3. Human eyes are positioned horizontally, giving us a wider stereoscopic vision.
• Is that why we prefer to have more columns than rows when arranging subplots in a plot (related to question 6 in section 3.5.1)?
• Perhaps that’s why computer screens were designed to be longer horizontally than vertically? Why did modern smartphones reverse the trend?

## Interesting discussions

• There are over 30 geoms and 20 stats in ggplot2, and they tell different stories about the same dataset. Check out their official cheatsheet, as well as the from Data to Viz website. The latter features a section about the caveats of commonly used plots, and how one could work around their pitfalls:
• Boxplots summarise a distribution into several numbers: Q1, median, Q3, etc. However, as described here, we lose information about the sample size and underlying data distribution.
• When comparing a pair of observations, the classical barplots with error bars can be misleading. This page describes how outliers and unequal sample sizes between the compared datasets can lead us to make false conclusions.
• Is mean or median better to summarise data? Would the sample size affect your choice?

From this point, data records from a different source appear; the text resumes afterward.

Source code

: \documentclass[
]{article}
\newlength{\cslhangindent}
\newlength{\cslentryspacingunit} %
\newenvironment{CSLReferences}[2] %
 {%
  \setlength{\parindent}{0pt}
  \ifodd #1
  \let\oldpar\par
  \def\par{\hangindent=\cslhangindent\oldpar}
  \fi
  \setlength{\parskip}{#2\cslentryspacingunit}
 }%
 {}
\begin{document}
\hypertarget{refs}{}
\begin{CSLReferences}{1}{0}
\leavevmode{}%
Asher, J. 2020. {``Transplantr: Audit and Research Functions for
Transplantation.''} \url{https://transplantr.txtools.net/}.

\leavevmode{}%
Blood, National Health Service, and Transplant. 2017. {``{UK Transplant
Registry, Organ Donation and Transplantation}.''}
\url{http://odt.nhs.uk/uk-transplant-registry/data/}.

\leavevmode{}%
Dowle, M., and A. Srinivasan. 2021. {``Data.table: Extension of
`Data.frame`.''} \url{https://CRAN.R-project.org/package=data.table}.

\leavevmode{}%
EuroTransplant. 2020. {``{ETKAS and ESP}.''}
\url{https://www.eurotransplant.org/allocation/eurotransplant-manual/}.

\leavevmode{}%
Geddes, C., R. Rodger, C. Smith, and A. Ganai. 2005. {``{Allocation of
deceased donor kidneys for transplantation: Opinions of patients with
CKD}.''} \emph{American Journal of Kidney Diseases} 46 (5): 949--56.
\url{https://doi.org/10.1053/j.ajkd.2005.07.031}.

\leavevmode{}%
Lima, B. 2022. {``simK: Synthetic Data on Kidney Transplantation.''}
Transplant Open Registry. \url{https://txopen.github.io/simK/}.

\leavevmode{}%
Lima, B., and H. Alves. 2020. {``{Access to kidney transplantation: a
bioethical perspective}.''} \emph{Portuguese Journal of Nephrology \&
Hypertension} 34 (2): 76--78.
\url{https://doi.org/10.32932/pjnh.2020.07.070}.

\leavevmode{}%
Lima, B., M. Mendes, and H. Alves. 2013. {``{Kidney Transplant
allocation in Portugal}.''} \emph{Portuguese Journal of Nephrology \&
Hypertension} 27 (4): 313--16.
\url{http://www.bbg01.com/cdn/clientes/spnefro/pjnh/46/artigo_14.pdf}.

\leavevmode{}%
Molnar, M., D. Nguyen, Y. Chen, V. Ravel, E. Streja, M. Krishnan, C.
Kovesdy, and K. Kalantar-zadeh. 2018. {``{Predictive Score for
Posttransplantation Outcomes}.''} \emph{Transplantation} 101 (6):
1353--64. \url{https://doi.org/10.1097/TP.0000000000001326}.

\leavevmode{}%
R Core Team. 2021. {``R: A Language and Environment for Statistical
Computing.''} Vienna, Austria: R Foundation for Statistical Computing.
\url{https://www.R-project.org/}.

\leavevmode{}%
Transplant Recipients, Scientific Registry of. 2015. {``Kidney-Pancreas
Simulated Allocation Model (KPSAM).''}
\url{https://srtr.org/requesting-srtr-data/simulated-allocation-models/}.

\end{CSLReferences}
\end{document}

• Bar charts pose notable limitations for data visualisation. One point mentioned was that the bars have to be anchored at a specific value, usually zero. Stacked bar charts might be difficult to interepret, therefore try to separate the stacks (use position = "dodge"). Visualisation gets even easier if the bars are ordered by height.

## Random code chunks from the book and meeting

Here is a template for any type of plot with ggplot2. The template emphasises the layered grammar of graphics, which is what “gg” in ggplot2 stands for. Confession: I only realised this after half a year of using ggplot2.

ggplot(data = <DATA>) +
<GEOM_FUNCTION>(
mapping = aes(<MAPPINGS>),
stat = <STAT>,
position = <POSITION>
) +
<COORDINATE_FUNCTION> +
<FACET_FUNCTION>

Every geom has a default stat, and every stat has a default geom. The following code chunks generate the same plot. If desired, one could change the statistical transformation of a particular geom.

ggplot(data = diamonds) +
geom_bar(mapping = aes(x = cut))

ggplot(data = diamonds) +
stat_count(mapping = aes(x = cut))
• Conflict between packages can occur if the packages have function(s) of a similar name. An example is the filter() function from dplyr and plyr. Avoid loading too many packages at once. Here is a way to use a function without loading the entire package:
dplyr::filter()
plyr::filter()